Doç. Dr. Orhan Uzun, inflamatuar bağırsak hastalığı olan bireylerde ise hastalık teşhisinden 8-10 yıl sonra tam kolonoskopi yapılması gerektiği ve hastalık durumuna nazaran sonraki kolonoskopi planlaması yapılması gerektiğini belirtti.

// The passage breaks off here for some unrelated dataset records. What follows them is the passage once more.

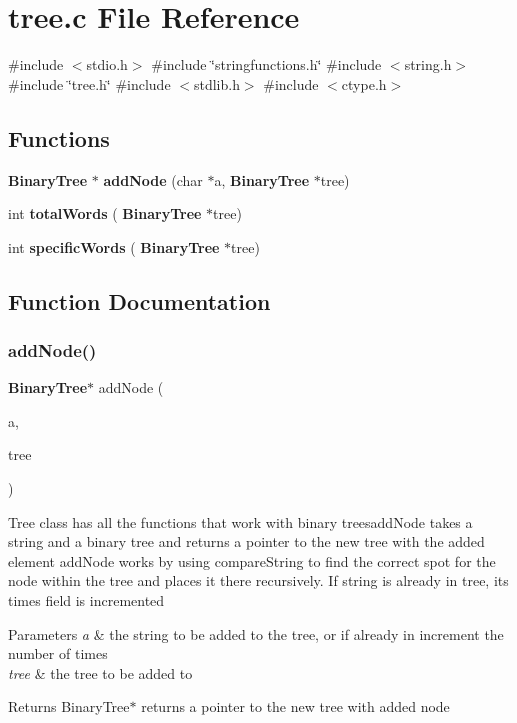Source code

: \section{tree.\+c File Reference}
\label{tree_8c}
{\ttfamily \#include $<$stdio.\+h$>$}\newline
{\ttfamily \#include \char`\"{}stringfunctions.\+h\char`\"{}}\newline
{\ttfamily \#include $<$string.\+h$>$}\newline
{\ttfamily \#include \char`\"{}tree.\+h\char`\"{}}\newline
{\ttfamily \#include $<$stdlib.\+h$>$}\newline
{\ttfamily \#include $<$ctype.\+h$>$}\newline
\subsection*{Functions}
\begin{DoxyCompactItemize}
\item 
\textbf{ Binary\+Tree} $\ast$ \textbf{ add\+Node} (char $\ast$a, \textbf{ Binary\+Tree} $\ast$tree)
\item 
int \textbf{ total\+Words} (\textbf{ Binary\+Tree} $\ast$tree)
\item 
int \textbf{ specific\+Words} (\textbf{ Binary\+Tree} $\ast$tree)
\end{DoxyCompactItemize}


\subsection{Function Documentation}
\mbox{\label{tree_8c_a4bd69b66d4a265ef2aa739944c317c37}} 
\subsubsection{add\+Node()}
{\footnotesize\ttfamily \textbf{ Binary\+Tree}$\ast$ add\+Node (\begin{DoxyParamCaption}\item[{char $\ast$}]{a,  }\item[{\textbf{ Binary\+Tree} $\ast$}]{tree }\end{DoxyParamCaption})}

Tree class has all the functions that work with binary treesadd\+Node takes a string and a binary tree and returns a pointer to the new tree with the added element add\+Node works by using compare\+String to find the correct spot for the node within the tree and places it there recursively. If string is already in tree, its times field is incremented 
\begin{DoxyParams}{Parameters}
{\em a} & the string to be added to the tree, or if already in increment the number of times \\
\hline
{\em tree} & the tree to be added to \\
\hline
\end{DoxyParams}
\begin{DoxyReturn}{Returns}
Binary\+Tree$\ast$ returns a pointer to the new tree with added node 
\end{DoxyReturn}


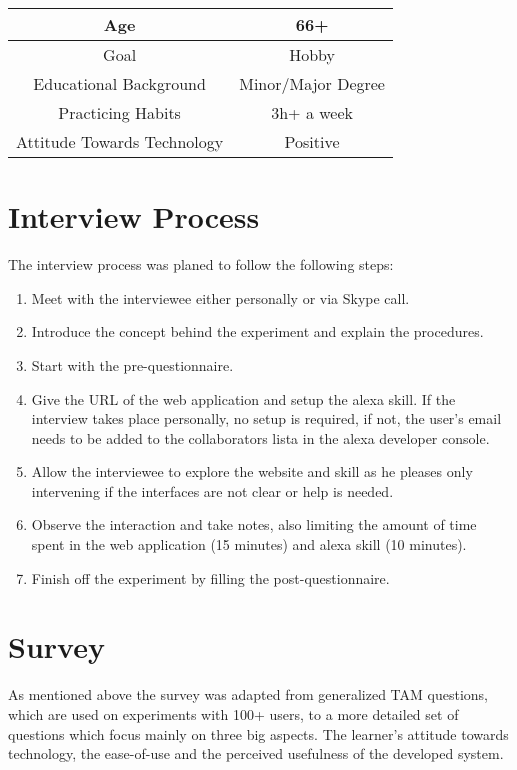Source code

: \begin{center}
	\begin{tabular}{ | c | c | }
	\hline
		Age & 66+ \\
	\hline
		Goal & Hobby \\
	\hline
		Educational Background & Minor/Major Degree \\
	\hline
		Practicing Habits & 3h+ a week \\
	\hline
		Attitude Towards Technology & Positive \\
	\hline

	\end{tabular}
\end{center}


\section{Interview Process}
The interview process was planed to follow the following steps:

\begin{enumerate}
    \item Meet with the interviewee either personally or via Skype call.
    \item Introduce the concept behind the experiment and explain the procedures.
    \item Start with the pre-questionnaire. 
    \item Give the URL of the web application and setup the alexa skill. If the interview
        takes place personally, no setup is required, if not, the user's email needs to be
        added to the collaborators lista in the alexa developer console.
    \item Allow the interviewee to explore the website and skill as he pleases only intervening 
        if the interfaces are not clear or help is needed.
    \item Observe the interaction and take notes, also limiting the amount of time spent in the
        web application (15 minutes) and alexa skill (10 minutes).
    \item Finish off the experiment by filling the post-questionnaire.
\end{enumerate}

 
\section{Survey}

As mentioned above the survey was adapted from generalized 
TAM questions, which are used on experiments with 100+ users, to a more detailed
set of questions which focus mainly on three big aspects. The learner's 
attitude towards technology, the ease-of-use and the perceived usefulness of
the developed system.

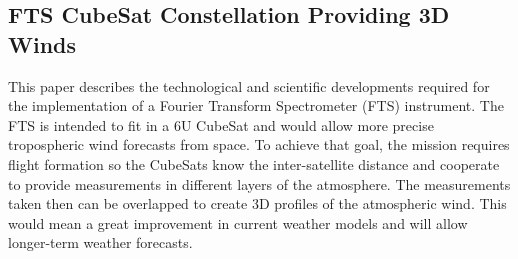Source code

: \subsection{FTS CubeSat Constellation Providing 3D Winds}
\label{fts}
This paper describes the technological and scientific developments required for the implementation of a Fourier Transform Spectrometer (FTS) instrument. The FTS is intended to fit in a 6U CubeSat and would allow more precise tropospheric wind forecasts from space. To achieve that goal, the mission requires flight formation so the CubeSats know the inter-satellite distance and cooperate to provide measurements in different layers of the atmosphere. The measurements taken then can be overlapped to create 3D profiles of the atmospheric wind. This would mean a great improvement in current weather models and will allow longer-term weather forecasts. \cite{Wloszek_3Dwinds}
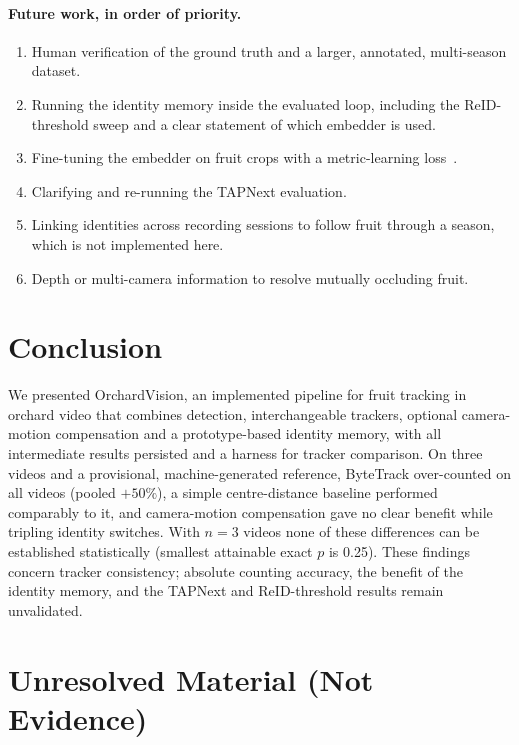 \documentclass[11pt,a4paper]{article}
\begin{document}
\paragraph{Future work, in order of priority.}
\begin{enumerate}[label=(\roman*)]
\item Human verification of the ground truth and a larger, annotated, multi-season dataset.
\item Running the identity memory inside the evaluated loop, including the ReID-threshold sweep and a clear statement of which embedder is used.
\item Fine-tuning the embedder on fruit crops with a metric-learning loss~\cite{hermans2017triplet,oord2018cpc}.
\item Clarifying and re-running the TAPNext evaluation.
\item Linking identities across recording sessions to follow fruit through a season, which is not implemented here.
\item Depth or multi-camera information to resolve mutually occluding fruit.
\end{enumerate}

\section{Conclusion}\label{sec:conclusion}
We presented OrchardVision, an implemented pipeline for fruit tracking in orchard video that combines detection, interchangeable trackers, optional camera-motion compensation and a prototype-based identity memory, with all intermediate results persisted and a harness for tracker comparison. On three videos and a provisional, machine-generated reference, ByteTrack over-counted on all videos (pooled $+50\%$), a simple centre-distance baseline performed comparably to it, and camera-motion compensation gave no clear benefit while tripling identity switches. With $n=3$ videos none of these differences can be established statistically (smallest attainable exact $p$ is 0.25). These findings concern tracker consistency; absolute counting accuracy, the benefit of the identity memory, and the TAPNext and ReID-threshold results remain unvalidated.

\appendix
\section{Unresolved Material (Not Evidence)}\label{app:unresolved}
\end{document}

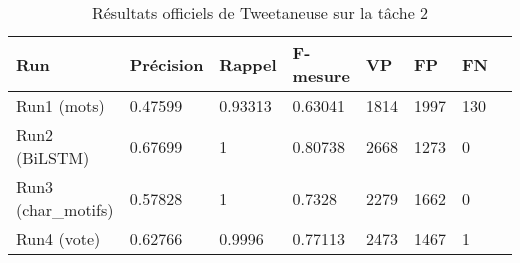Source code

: \begin{table}
\begin{tabular}{l|l|l|l|l|l|l|l}
Run		& Précision	& Rappel& F-mesure	& VP 	&FP 	&FN\\
\hline
\hline
Run1 (mots)   	&0.47599 	&0.93313 	&0.63041	&1814	&1997	&130\\
Run2 (BiLSTM) 	&0.67699	&1		&0.80738	&2668	&1273	&0\\
Run3 (char\_motifs) 	&0.57828&1  		&0.7328 	&2279	&1662	&0\\
Run4 (vote) 	&0.62766  	&0.9996  	&0.77113 	&2473	&1467	&1\\
\hline


\end{tabular}
\caption{Résultats officiels de Tweetaneuse sur la tâche 2}
\end{table}
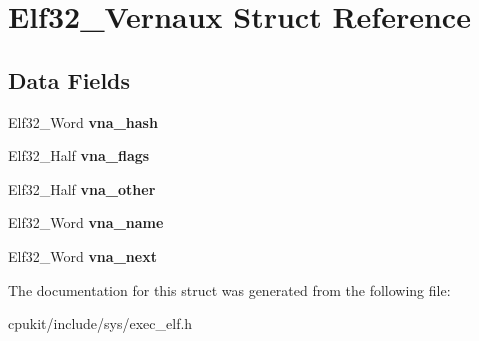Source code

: \hypertarget{structElf32__Vernaux}{}\section{Elf32\+\_\+\+Vernaux Struct Reference}
\label{structElf32__Vernaux}
\subsection*{Data Fields}
\begin{DoxyCompactItemize}
\item 
\mbox{\label{structElf32__Vernaux_aeae097b35e2038c53eabb3fe3e0c7bf1}} 
Elf32\+\_\+\+Word {\bfseries vna\+\_\+hash}
\item 
\mbox{\label{structElf32__Vernaux_a4da8f50d1625f6cf7a0c3415e94958fb}} 
Elf32\+\_\+\+Half {\bfseries vna\+\_\+flags}
\item 
\mbox{\label{structElf32__Vernaux_a28f6da095d6169a589ab3bad837258fc}} 
Elf32\+\_\+\+Half {\bfseries vna\+\_\+other}
\item 
\mbox{\label{structElf32__Vernaux_a8bf6007fe319d74753d03d0fa7977002}} 
Elf32\+\_\+\+Word {\bfseries vna\+\_\+name}
\item 
\mbox{\label{structElf32__Vernaux_acff2104085a8a54ccbb16b0f00be5375}} 
Elf32\+\_\+\+Word {\bfseries vna\+\_\+next}
\end{DoxyCompactItemize}


The documentation for this struct was generated from the following file\+:\begin{DoxyCompactItemize}
\item 
cpukit/include/sys/exec\+\_\+elf.\+h\end{DoxyCompactItemize}
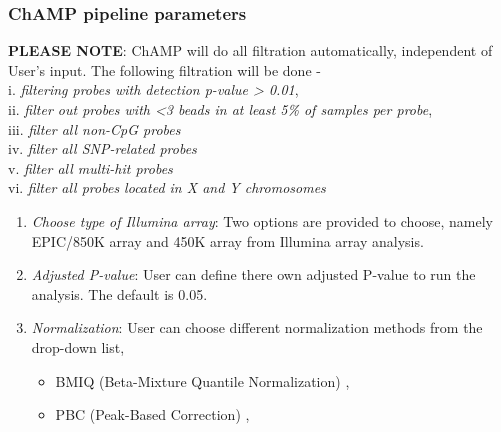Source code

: \documentclass[
  a4paper,
  oneside,
  open=any]{scrreport}
\providecommand{\tightlist}{%
  \setlength{\itemsep}{0pt}\setlength{\parskip}{0pt}}\usepackage{longtable,booktabs,array}
\begin{document}
\hypertarget{champ-pipeline-parameters}{%
\subsubsection{\texorpdfstring{\textbf{ChAMP pipeline
parameters}}{ChAMP pipeline parameters}}\label{champ-pipeline-parameters}}

\begin{tcolorbox}[enhanced jigsaw, left=2mm, colback=white, breakable, leftrule=.75mm, coltitle=black, toprule=.15mm, rightrule=.15mm, colbacktitle=quarto-callout-note-color!10!white, title=\textcolor{quarto-callout-note-color}{\faInfo}\hspace{0.5em}{Note}, opacitybacktitle=0.6, colframe=quarto-callout-note-color-frame, bottomrule=.15mm, bottomtitle=1mm, toptitle=1mm, titlerule=0mm, opacityback=0, arc=.35mm]
\textbf{PLEASE NOTE}: ChAMP will do all filtration automatically,
independent of User's input. The following filtration will be done -\\
i. \emph{filtering probes with detection p-value \textgreater{} 0.01},\\
ii. \emph{filter out probes with \textless3 beads in at least 5\% of
samples per probe},\\
iii. \emph{filter all non-CpG probes}\\
iv. \emph{filter all SNP-related probes}\\
v. \emph{filter all multi-hit probes}\\
vi. \emph{filter all probes located in X and Y chromosomes}
\end{tcolorbox}

\begin{enumerate}
\def\labelenumi{\arabic{enumi}.}
\item
  \emph{Choose type of Illumina array}: Two options are provided to
  choose, namely EPIC/850K array and 450K array from Illumina array
  analysis.
\item
  \emph{Adjusted P-value}: User can define there own adjusted P-value to
  run the analysis. The default is 0.05.
\item
  \emph{Normalization}: User can choose different normalization methods
  from the drop-down list,

  \begin{itemize}
  \tightlist
  \item
    BMIQ (Beta-Mixture Quantile Normalization)
    \autocite{teschendorff2013beta},
  \item
    PBC (Peak-Based Correction) \autocite{dedeurwaerder2011evaluation},
  \end{itemize}
\end{enumerate}
\end{document}
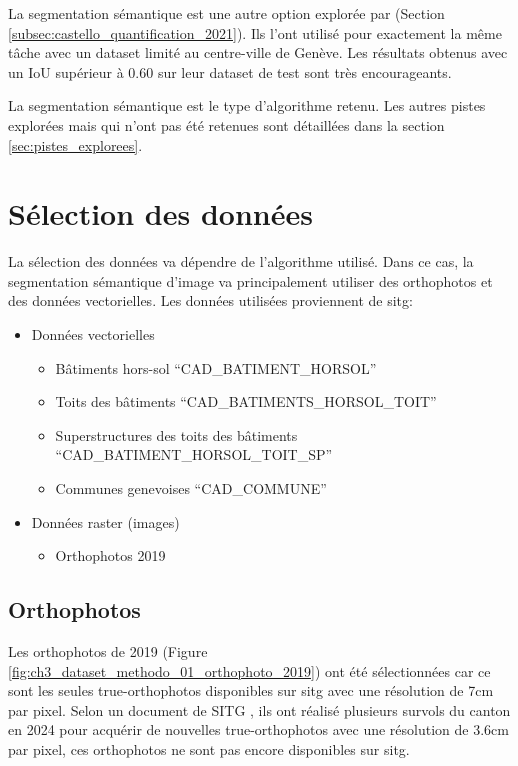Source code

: La segmentation sémantique est une autre option explorée par \citeauthor{castello_quantification_2021} (Section \ref{subsec:castello_quantification_2021}). Ils l'ont utilisé pour exactement la même tâche avec un dataset limité au centre-ville de Genève. Les résultats obtenus avec un IoU supérieur à 0.60 sur leur dataset de test sont très encourageants.

La segmentation sémantique est le type d'algorithme retenu. Les autres pistes explorées mais qui n'ont pas été retenues sont détaillées dans la section \ref{sec:pistes_explorees}.

\section{Sélection des données}
La sélection des données va dépendre de l'algorithme utilisé. Dans ce cas, la segmentation sémantique d'image va principalement utiliser des orthophotos et des données vectorielles. Les données utilisées proviennent de \acrshort{sitg}:
\begin{itemize}
    \item Données vectorielles
    \begin{itemize}
        \item Bâtiments hors-sol ``CAD\_BATIMENT\_HORSOL'' \cite{sitg_batiments_nodate}
        \item Toits des bâtiments ``CAD\_BATIMENTS\_HORSOL\_TOIT'' \cite{sitg_toits_nodate}
        \item Superstructures des toits des bâtiments ``CAD\_BATIMENT\_HORSOL\_TOIT\_SP'' \cite{sitg_superstructures_nodate}
        \item Communes genevoises ``CAD\_COMMUNE'' \cite{sitg_communes_nodate}
    \end{itemize}
    \item Données raster (images)
    \begin{itemize}
        \item Orthophotos 2019 \cite{sitg_orthophotos_nodate}
    \end{itemize}
\end{itemize}

\subsection{Orthophotos}
Les orthophotos de 2019 (Figure \ref{fig:ch3_dataset_methodo_01_orthophoto_2019}) ont été sélectionnées car ce sont les seules true-orthophotos disponibles sur \acrshort{sitg} avec une résolution de 7cm par pixel. Selon un document de SITG \cite{etat_de_geneve_inventaire_2025}, ils ont réalisé plusieurs survols du canton en 2024 pour acquérir de nouvelles true-orthophotos avec une résolution de 3.6cm par pixel, ces orthophotos ne sont pas encore disponibles sur \acrshort{sitg}.

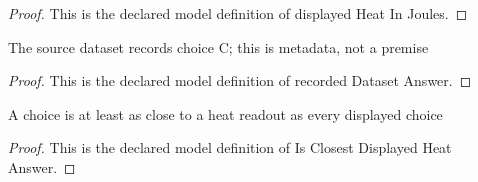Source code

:\begin{proof}
  This is the declared model definition of displayed Heat In Joules.
\end{proof}
\begin{definition}
  \label{def:physics:phyx-mini-0416:phyxminiproblems-problemphyxmini0416-recordeddatasetanswer}
  The source dataset records choice C; this is metadata, not a premise
\end{definition}
\begin{proof}
  This is the declared model definition of recorded Dataset Answer.
\end{proof}
\begin{definition}
  \label{def:physics:phyx-mini-0416:phyxminiproblems-problemphyxmini0416-isclosestdisplayedheatanswer}
  A choice is at least as close to a heat readout as every displayed choice
\end{definition}
\begin{proof}
  This is the declared model definition of Is Closest Displayed Heat Answer.
\end{proof}
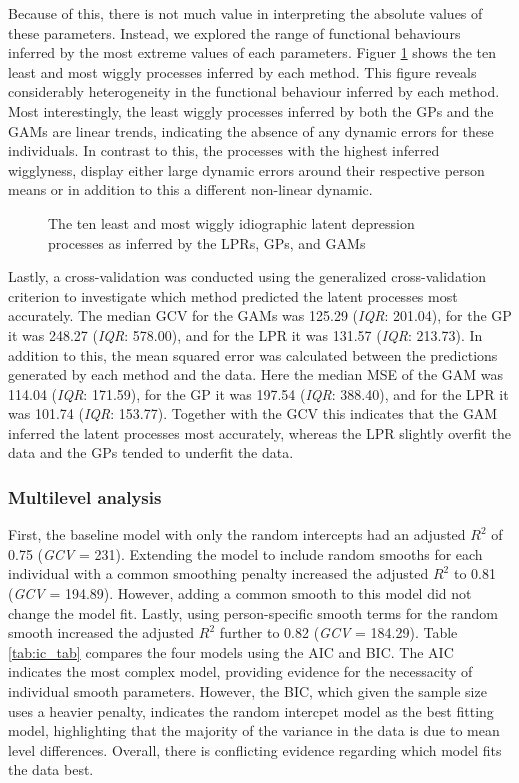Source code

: \documentclass[man, floatsintext]{apa7}
\begin{document}
Because of this, there is not much value in interpreting the absolute values
of these parameters. Instead, we explored the range of functional behaviours
inferred by the most extreme values of each parameters. Figuer
\ref{fig:dem_smooth} shows
the ten least and most wiggly processes inferred by each method. This figure
reveals considerably heterogeneity in the functional behaviour inferred by
each method. Most interestingly, the least wiggly processes inferred by both
the GPs and the GAMs are linear trends, indicating the absence of any
dynamic errors for these individuals. In contrast to this, the processes
with the highest inferred wigglyness, display either large dynamic errors
around their respective person means or in addition to this a different
non-linear dynamic.

\begin{figure}[!ht]
  \caption{The ten least and most wiggly idiographic latent depression
    processes as inferred by the LPRs, GPs, and GAMs}
  \label{fig:dem_smooth}
\end{figure}

Lastly, a cross-validation was conducted using the generalized cross-validation
criterion to investigate which method predicted the latent processes most
accurately. The median GCV for the GAMs was 125.29 (\textit{IQR}: 201.04),
for the GP it was 248.27 (\textit{IQR}: 578.00), and for the LPR it was
131.57 (\textit{IQR}: 213.73). In addition to this, the mean squared error
was calculated between the predictions generated by each method and the data.
Here the median MSE of the GAM was 114.04 (\textit{IQR}: 171.59),
for the GP it was 197.54 (\textit{IQR}: 388.40), and for the LPR it was
101.74 (\textit{IQR}: 153.77). Together with the GCV this indicates that
the GAM inferred the latent processes most accurately, whereas the LPR
slightly overfit the data and the GPs tended to underfit the data.

\subsubsection{Multilevel analysis}

First, the baseline model with only the random intercepts had an
adjusted $R^2$ of 0.75 (\textit{GCV} = 231). Extending the model to include
random smooths for each individual with a common smoothing penalty increased
the adjusted $R^2$ to 0.81 (\textit{GCV} = 194.89). However, adding a common
smooth to this model did not change the model fit.
Lastly, using person-specific smooth terms for the random smooth increased
the adjusted $R^2$ further to 0.82 (\textit{GCV} = 184.29). Table
\ref{tab:ic_tab} compares the four models using the AIC and BIC. The AIC
indicates the most complex model, providing
evidence for the necessacity of individual smooth parameters. However,
the BIC, which given the sample size uses a heavier penalty, indicates
the random intercpet model as the best fitting model, highlighting that
the majority of the variance in the data is due to mean level
differences. Overall, there is conflicting evidence regarding which model
fits the data best.
\end{document}
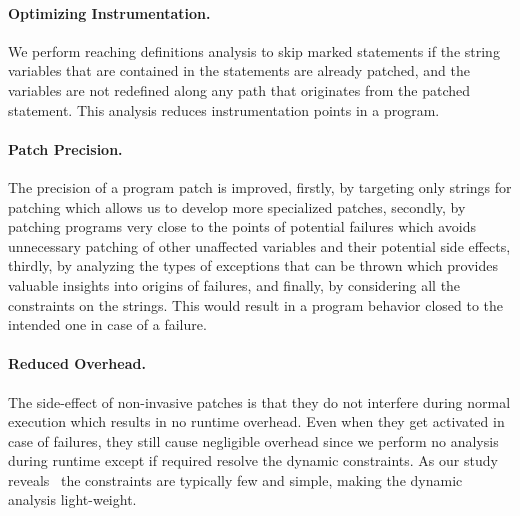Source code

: {\paragraph{Optimizing Instrumentation.} We perform reaching definitions
analysis to skip marked statements
if the string variables that are contained in the statements are already
patched, and the variables
are not redefined along any path that originates from the patched statement.
This analysis reduces
instrumentation points in a program.

\paragraph{Patch Precision.} The precision of a program patch is improved,
firstly, by targeting only strings
for patching which allows us to develop more specialized patches, secondly, by
patching programs very
close to the points of potential failures which avoids unnecessary patching of
other
unaffected variables and their potential
side effects, thirdly, by analyzing the types of exceptions that can be thrown
which
provides valuable insights into
origins of failures, and finally, by considering all the constraints
on the strings. This would result
in a program behavior closed to the intended one in case of a failure.

\paragraph{Reduced Overhead.} The side-effect of non-invasive patches is that
they do not interfere during
normal execution which results in no runtime overhead. Even when they get
activated in case of failures,
they still cause negligible overhead since we perform no analysis during runtime
except if required resolve the dynamic constraints.
As our study reveals~ the constraints are typically few and
simple, making
the dynamic analysis light-weight.
}




















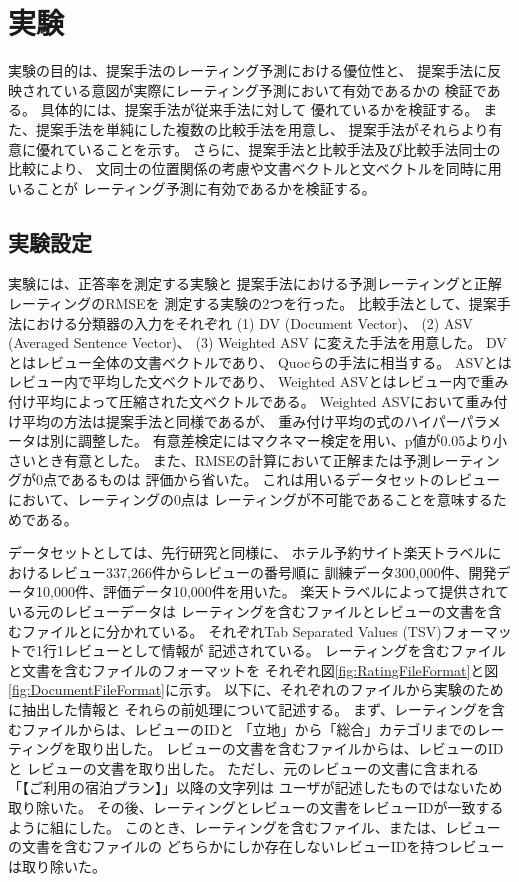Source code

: \section{実験} \label{sec:Experiments}

実験の目的は、提案手法のレーティング予測における優位性と、
提案手法に反映されている意図が実際にレーティング予測において有効であるかの
検証である。
具体的には、提案手法が従来手法\cite{fujitani15}に対して
優れているかを検証する。
また、提案手法を単純にした複数の比較手法を用意し、
提案手法がそれらより有意に優れていることを示す。
さらに、提案手法と比較手法及び比較手法同士の比較により、
文同士の位置関係の考慮や文書ベクトルと文ベクトルを同時に用いることが
レーティング予測に有効であるかを検証する。


\subsection{実験設定}

実験には、正答率を測定する実験と
提案手法における予測レーティングと正解レーティングのRMSEを
測定する実験の2つを行った。
比較手法として、提案手法における分類器の入力をそれぞれ
(1) DV (Document Vector)、
(2) ASV (Averaged Sentence Vector)、
(3) Weighted ASV
に変えた手法を用意した。
DVとはレビュー全体の文書ベクトルであり、
Quocら\cite{quoc14}の手法に相当する。
ASVとはレビュー内で平均した文ベクトルであり、
Weighted ASVとはレビュー内で重み付け平均によって圧縮された文ベクトルである。
Weighted ASVにおいて重み付け平均の方法は提案手法と同様であるが、
重み付け平均の式のハイパーパラメータは別に調整した。
有意差検定にはマクネマー検定を用い、p値が0.05より小さいとき有意とした。
また、RMSEの計算において正解または予測レーティングが0点であるものは
評価から省いた。
これは用いるデータセットのレビューにおいて、レーティングの0点は
レーティングが不可能であることを意味するためである。

データセットとしては、先行研究\cite{fujitani15}と同様に、
ホテル予約サイト楽天トラベルにおけるレビュー337,266件からレビューの番号順に
訓練データ300,000件、開発データ10,000件、評価データ10,000件を用いた。
楽天トラベルによって提供されている元のレビューデータは
レーティングを含むファイルとレビューの文書を含むファイルとに分かれている。
それぞれTab Separated Values (TSV)フォーマットで1行1レビューとして情報が
記述されている。
レーティングを含むファイルと文書を含むファイルのフォーマットを
それぞれ図\ref{fig:RatingFileFormat}と図\ref{fig:DocumentFileFormat}に示す。
以下に、それぞれのファイルから実験のために抽出した情報と
それらの前処理について記述する。
まず、レーティングを含むファイルからは、レビューのIDと
「立地」から「総合」カテゴリまでのレーティングを取り出した。
レビューの文書を含むファイルからは、レビューのIDと
レビューの文書を取り出した。
ただし、元のレビューの文書に含まれる「【ご利用の宿泊プラン】」以降の文字列は
ユーザが記述したものではないため取り除いた。
その後、レーティングとレビューの文書をレビューIDが一致するように組にした。
このとき、レーティングを含むファイル、または、レビューの文書を含むファイルの
どちらかにしか存在しないレビューIDを持つレビューは取り除いた。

‘ÖNLENEBİLİR BİR HASTALIK’
Kalın bağırsak kanseri, önlenebilir bir hastalık olduğunu vurgulayan Doç. Dr. Orhan Uzun, tedavide yapılması gerekenler hakkında şunları söyledi:
“Kanserin öncüsü olan poliplerin çıkarılması durumunda kanser gelişiminin önüne geçilmiş olunur. Erken evre denilen ve yalnızca tümörün bağırsak mukozasında hudutlu olduğu durumlarda hastalığı endoskopik prosedürlerle tedavi etmek mümkündür. Lokal ileri denilen kanserin bağırsak duvarında ve etraf lenf nodlarına yayılmış olduğu durumlarda ise hastalığın yerleşim yerine nazaran evvel cerrahi tedavi sonrasında kemo-radyoterapi yahut öncesinde kemo-radyoterapi sonrasında ise cerrahi tedavi halinde tedavi teklifleri bulunmaktadır. Etraf organlara kadar girmiş yahut uzak metastaz yapmış hastalıkta kemoterapi sonrasında yapılan değerlendirmeler sonucunda cerrahi tedavi de uygulanabilmektedir. Sonuç olarak hastalığın hangi klinik evrede olduğuna bağlı olarak endoskopik metotlardan, cerrahi, kemoterapi yahut radyoterapi kadar iç içe geçmiş tedavi seçenekleri ile hastalığın tedavisini yönetmek mümkün olabilmektedir.”